Google has agreed to block access to an email containing confidential client data that a Goldman Sachs contractor sent to a stranger's Gmail account by mistake, an error that the bank said threatened a "needless and massive" breach of privacy.
The breach, which occured in late June, included "highly confidential brokerage account information," as first reported yesterday.
Goldman did not say how many clients were affected. It had been seeking a court order compelling Google to delete the email.
“Google complied with our request that it block access to the email,” Goldman spokeswoman Andrea Raphael said.
“It has also notified us that the email account had not been accessed from the time the email was sent to the time Google blocked access. No client information has been breached.”
A Google spokeswoman declined to comment.
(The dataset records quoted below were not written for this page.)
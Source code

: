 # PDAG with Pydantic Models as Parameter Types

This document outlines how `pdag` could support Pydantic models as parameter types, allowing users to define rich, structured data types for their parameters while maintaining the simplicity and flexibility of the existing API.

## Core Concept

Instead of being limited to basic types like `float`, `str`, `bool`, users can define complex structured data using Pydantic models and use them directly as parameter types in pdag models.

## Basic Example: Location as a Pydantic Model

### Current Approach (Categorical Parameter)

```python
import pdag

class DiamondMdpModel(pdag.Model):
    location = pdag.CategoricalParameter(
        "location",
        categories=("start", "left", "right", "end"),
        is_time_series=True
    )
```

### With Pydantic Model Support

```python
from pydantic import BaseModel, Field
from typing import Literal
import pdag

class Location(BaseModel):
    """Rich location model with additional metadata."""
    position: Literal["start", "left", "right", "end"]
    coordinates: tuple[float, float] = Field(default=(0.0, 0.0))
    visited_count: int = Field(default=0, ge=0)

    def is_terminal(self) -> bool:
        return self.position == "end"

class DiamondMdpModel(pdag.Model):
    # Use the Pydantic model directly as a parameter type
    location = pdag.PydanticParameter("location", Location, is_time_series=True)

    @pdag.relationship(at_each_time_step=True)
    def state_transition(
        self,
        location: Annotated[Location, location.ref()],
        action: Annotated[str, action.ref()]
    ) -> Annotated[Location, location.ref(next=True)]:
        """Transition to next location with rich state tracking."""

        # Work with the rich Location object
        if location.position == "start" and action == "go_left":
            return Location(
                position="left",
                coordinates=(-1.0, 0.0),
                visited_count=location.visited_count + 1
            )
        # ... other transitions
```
According to Goldman, the contractor had been testing changes to the bank's internal processes in connection with reporting requirements set forth by the Financial Industry Regulatory Authority.
Goldman said the contractor meant to email her report, which contained the client data, to a gs.com account, but instead sent it to a similarly named, unrelated gmail.com account.
The bank said a member of Google's "incident response team" reported on June 26 that the email could not be deleted without a court order.
"Emergency relief is necessary to avoid the risk of inflicting a needless and massive privacy violation upon Goldman Sachs' clients, and to avoid the risk of unnecessary reputational damage to Goldman Sachs," the bank said in court papers.